Q: Can a hunter collect their own CWD samples?

A: Yes. Wear disposable gloves, and soak all knives used to collect samples in a 50% bleach solution for at least 10 minutes. Samples should be returned to a regional office, check station, or drop-off location as soon as possible of no later than 10 days from harvest.

Q: What happens if my harvested animal tests positive for CWD?

A: Fish and Game will contact the hunter to verify the location of harvest and provide instructions on how to dispose of the meat if they wish to do so.

Q: If my harvested animal tests positive for CWD, can I eat the meat?

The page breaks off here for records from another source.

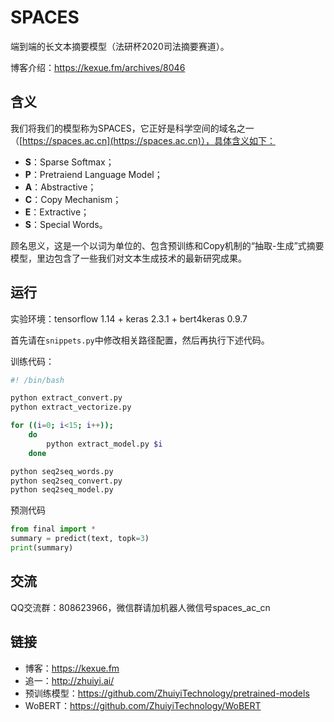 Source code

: # SPACES
端到端的长文本摘要模型（法研杯2020司法摘要赛道）。

博客介绍：https://kexue.fm/archives/8046

## 含义

我们将我们的模型称为SPACES，它正好是科学空间的域名之一（[https://spaces.ac.cn](https://spaces.ac.cn)），具体含义如下：
- **S**：Sparse Softmax；
- **P**：Pretraiend Language Model；
- **A**：Abstractive；
- **C**：Copy Mechanism；
- **E**：Extractive；
- **S**：Special Words。

顾名思义，这是一个以词为单位的、包含预训练和Copy机制的“抽取-生成”式摘要模型，里边包含了一些我们对文本生成技术的最新研究成果。

## 运行

实验环境：tensorflow 1.14 + keras 2.3.1 + bert4keras 0.9.7

首先请在`snippets.py`中修改相关路径配置，然后再执行下述代码。

训练代码：
```bash
#! /bin/bash

python extract_convert.py
python extract_vectorize.py

for ((i=0; i<15; i++));
    do
        python extract_model.py $i
    done

python seq2seq_words.py
python seq2seq_convert.py
python seq2seq_model.py
```

预测代码
```python
from final import *
summary = predict(text, topk=3)
print(summary)
```

## 交流

QQ交流群：808623966，微信群请加机器人微信号spaces_ac_cn

## 链接

- 博客：https://kexue.fm
- 追一：http://zhuiyi.ai/
- 预训练模型：https://github.com/ZhuiyiTechnology/pretrained-models
- WoBERT：https://github.com/ZhuiyiTechnology/WoBERT
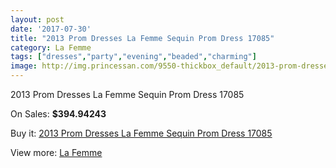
 ```yaml
---
layout: post
date: '2017-07-30'
title: "2013 Prom Dresses La Femme Sequin Prom Dress 17085"
category: La Femme
tags: ["dresses","party","evening","beaded","charming"]
image: http://img.princessan.com/9550-thickbox_default/2013-prom-dresses-la-femme-sequin-prom-dress-17085.jpg
---
```

2013 Prom Dresses La Femme Sequin Prom Dress 17085

On Sales: **$394.94243**
<a href="https://www.princessan.com/en/la-femme/4169-2013-prom-dresses-la-femme-sequin-prom-dress-17085.html"><amp-img layout="responsive" width="600" height="600" src="//img.princessan.com/9550-thickbox_default/2013-prom-dresses-la-femme-sequin-prom-dress-17085.jpg" alt="2013 Prom Dresses La Femme Sequin Prom Dress 17085 0" /></a>
<a href="https://www.princessan.com/en/la-femme/4169-2013-prom-dresses-la-femme-sequin-prom-dress-17085.html"><amp-img layout="responsive" width="600" height="600" src="//img.princessan.com/9556-thickbox_default/2013-prom-dresses-la-femme-sequin-prom-dress-17085.jpg" alt="2013 Prom Dresses La Femme Sequin Prom Dress 17085 1" /></a>
<a href="https://www.princessan.com/en/la-femme/4169-2013-prom-dresses-la-femme-sequin-prom-dress-17085.html"><amp-img layout="responsive" width="600" height="600" src="//img.princessan.com/9555-thickbox_default/2013-prom-dresses-la-femme-sequin-prom-dress-17085.jpg" alt="2013 Prom Dresses La Femme Sequin Prom Dress 17085 2" /></a>
<a href="https://www.princessan.com/en/la-femme/4169-2013-prom-dresses-la-femme-sequin-prom-dress-17085.html"><amp-img layout="responsive" width="600" height="600" src="//img.princessan.com/9554-thickbox_default/2013-prom-dresses-la-femme-sequin-prom-dress-17085.jpg" alt="2013 Prom Dresses La Femme Sequin Prom Dress 17085 3" /></a>
<a href="https://www.princessan.com/en/la-femme/4169-2013-prom-dresses-la-femme-sequin-prom-dress-17085.html"><amp-img layout="responsive" width="600" height="600" src="//img.princessan.com/9553-thickbox_default/2013-prom-dresses-la-femme-sequin-prom-dress-17085.jpg" alt="2013 Prom Dresses La Femme Sequin Prom Dress 17085 4" /></a>
<a href="https://www.princessan.com/en/la-femme/4169-2013-prom-dresses-la-femme-sequin-prom-dress-17085.html"><amp-img layout="responsive" width="600" height="600" src="//img.princessan.com/9552-thickbox_default/2013-prom-dresses-la-femme-sequin-prom-dress-17085.jpg" alt="2013 Prom Dresses La Femme Sequin Prom Dress 17085 5" /></a>
<a href="https://www.princessan.com/en/la-femme/4169-2013-prom-dresses-la-femme-sequin-prom-dress-17085.html"><amp-img layout="responsive" width="600" height="600" src="//img.princessan.com/9551-thickbox_default/2013-prom-dresses-la-femme-sequin-prom-dress-17085.jpg" alt="2013 Prom Dresses La Femme Sequin Prom Dress 17085 6" /></a>

Buy it: [2013 Prom Dresses La Femme Sequin Prom Dress 17085](https://www.princessan.com/en/la-femme/4169-2013-prom-dresses-la-femme-sequin-prom-dress-17085.html "2013 Prom Dresses La Femme Sequin Prom Dress 17085")

View more: [La Femme](https://www.princessan.com/en/28-la-femme "La Femme") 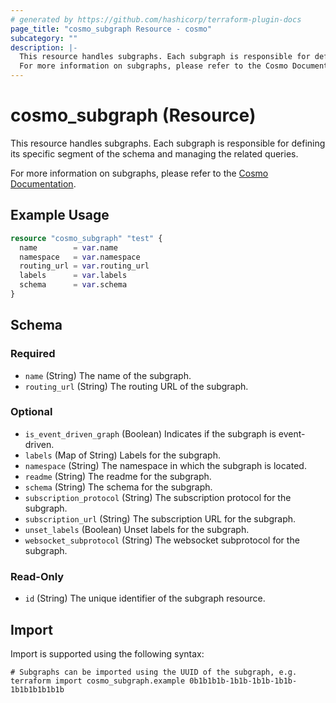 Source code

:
 ```yaml
---
# generated by https://github.com/hashicorp/terraform-plugin-docs
page_title: "cosmo_subgraph Resource - cosmo"
subcategory: ""
description: |-
  This resource handles subgraphs. Each subgraph is responsible for defining its specific segment of the schema and managing the related queries.
  For more information on subgraphs, please refer to the Cosmo Documentation https://cosmo-docs.wundergraph.com/cli/subgraph.
---
```


# cosmo_subgraph (Resource)

This resource handles subgraphs. Each subgraph is responsible for defining its specific segment of the schema and managing the related queries.

For more information on subgraphs, please refer to the [Cosmo Documentation](https://cosmo-docs.wundergraph.com/cli/subgraph).

## Example Usage

```terraform
resource "cosmo_subgraph" "test" {
  name        = var.name
  namespace   = var.namespace
  routing_url = var.routing_url
  labels      = var.labels
  schema      = var.schema
}
```

<!-- schema generated by tfplugindocs -->
## Schema

### Required

- `name` (String) The name of the subgraph.
- `routing_url` (String) The routing URL of the subgraph.

### Optional

- `is_event_driven_graph` (Boolean) Indicates if the subgraph is event-driven.
- `labels` (Map of String) Labels for the subgraph.
- `namespace` (String) The namespace in which the subgraph is located.
- `readme` (String) The readme for the subgraph.
- `schema` (String) The schema for the subgraph.
- `subscription_protocol` (String) The subscription protocol for the subgraph.
- `subscription_url` (String) The subscription URL for the subgraph.
- `unset_labels` (Boolean) Unset labels for the subgraph.
- `websocket_subprotocol` (String) The websocket subprotocol for the subgraph.

### Read-Only

- `id` (String) The unique identifier of the subgraph resource.

## Import

Import is supported using the following syntax:

```shell
# Subgraphs can be imported using the UUID of the subgraph, e.g.
terraform import cosmo_subgraph.example 0b1b1b1b-1b1b-1b1b-1b1b-1b1b1b1b1b1b
```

Fish and Game relies on recommendations from the federal Centers for Disease Control (CDC), which states that there is currently no evidence that CWD in deer and elk is transmitted to humans. However, as a precaution, CDC recommends that people do not eat meat taken from an animal that tests positive for CWD.

Q: If my sample tests positive, will Fish and Game issue me a new tag?

A: The department will not routinely issue replacement tags or refunds for harvested animals testing positive for CWD.

Q: I live in Unit 14 or 15 and have lots of wildlife, can I still feed them?

A: No, feeding of deer, elk, moose, etc. in a CWD Management zone is not allowed. Winter feeding unnaturally concentrates wildlife, increasing the risk of spreading disease. 

Q: If I am a hunter in other units in Idaho, do I have to submit samples for CWD testing?

A: No. However, Fish and Game staff is monitoring for CWD throughout the state and appreciates any samples hunters provide, especially from animals harvested in adjacent units to Units 14 or 15.